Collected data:

---+---

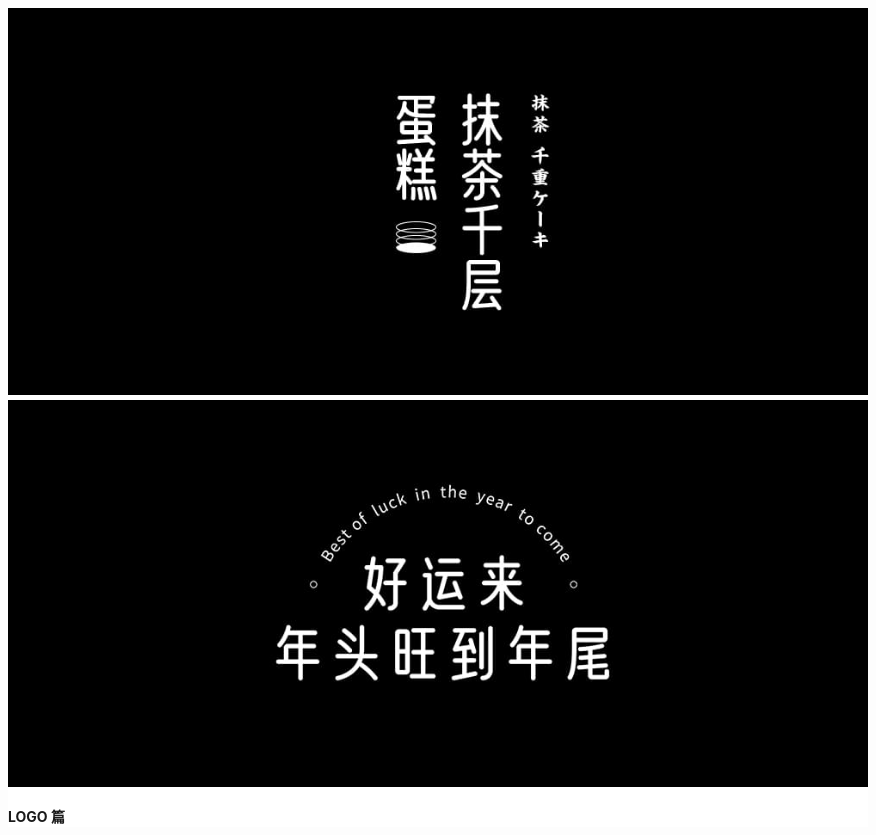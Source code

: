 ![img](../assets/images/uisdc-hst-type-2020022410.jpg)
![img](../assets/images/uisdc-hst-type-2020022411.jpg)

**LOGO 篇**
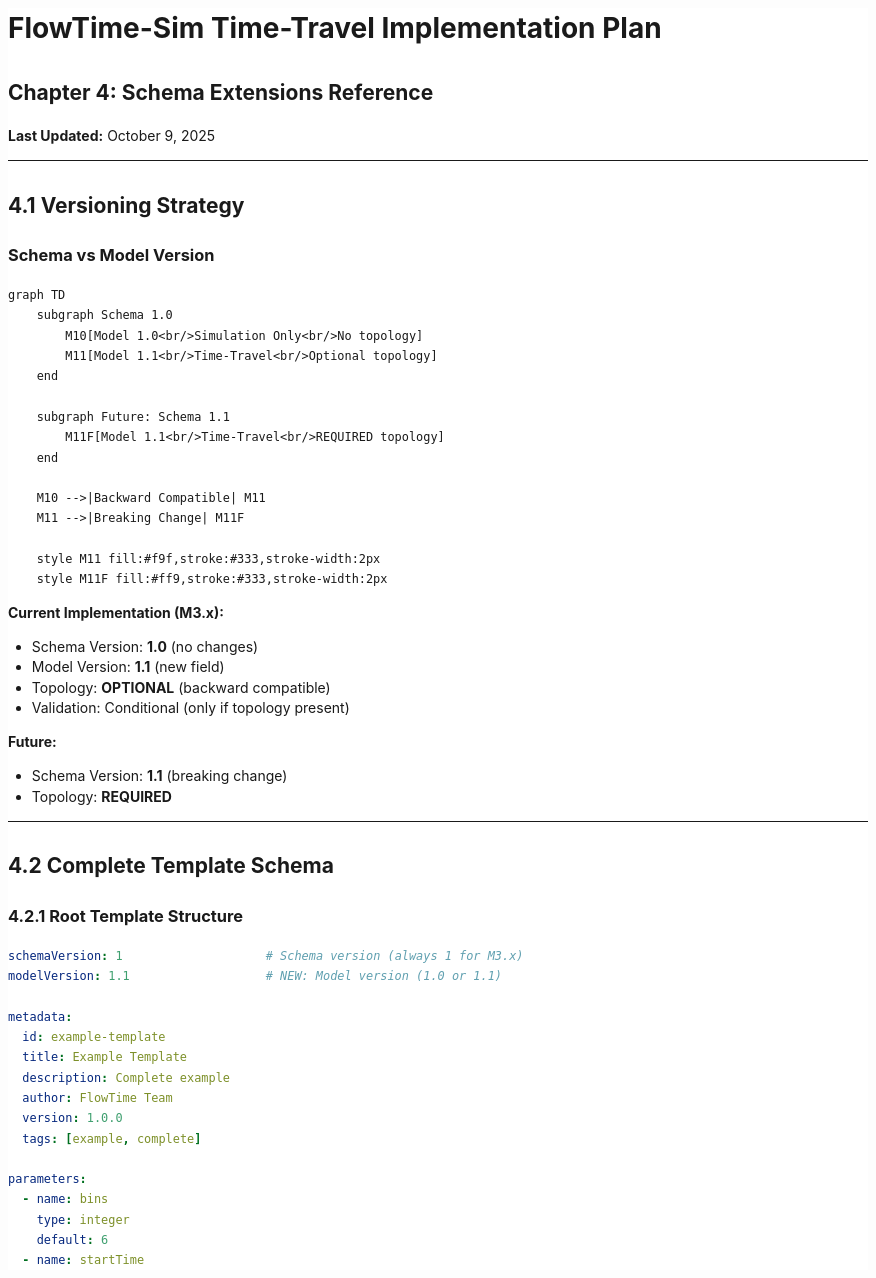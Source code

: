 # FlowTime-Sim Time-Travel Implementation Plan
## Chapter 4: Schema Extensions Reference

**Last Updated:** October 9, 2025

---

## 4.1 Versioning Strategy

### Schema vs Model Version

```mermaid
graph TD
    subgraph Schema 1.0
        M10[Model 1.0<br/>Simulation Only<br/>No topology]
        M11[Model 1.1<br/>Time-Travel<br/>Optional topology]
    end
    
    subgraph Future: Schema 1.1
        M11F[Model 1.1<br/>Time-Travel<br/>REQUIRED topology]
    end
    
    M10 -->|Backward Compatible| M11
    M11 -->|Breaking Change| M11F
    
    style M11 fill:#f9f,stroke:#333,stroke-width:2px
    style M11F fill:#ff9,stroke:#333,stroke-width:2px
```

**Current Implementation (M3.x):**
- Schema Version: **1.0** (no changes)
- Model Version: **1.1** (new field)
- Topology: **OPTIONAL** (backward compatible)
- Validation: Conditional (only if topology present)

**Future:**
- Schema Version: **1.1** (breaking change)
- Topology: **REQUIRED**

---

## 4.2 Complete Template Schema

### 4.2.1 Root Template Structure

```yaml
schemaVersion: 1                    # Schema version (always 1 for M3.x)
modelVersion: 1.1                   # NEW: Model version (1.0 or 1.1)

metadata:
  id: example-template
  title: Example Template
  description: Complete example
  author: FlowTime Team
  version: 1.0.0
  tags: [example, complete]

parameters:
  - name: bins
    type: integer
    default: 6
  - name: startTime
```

---+---

* Work item:
Which lines in the data above hold the string "assets"? Return each of them.

* Exercise response:
: ![img](../assets/images/uisdc-hst-type-2020022410.jpg)
![img](../assets/images/uisdc-hst-type-2020022411.jpg)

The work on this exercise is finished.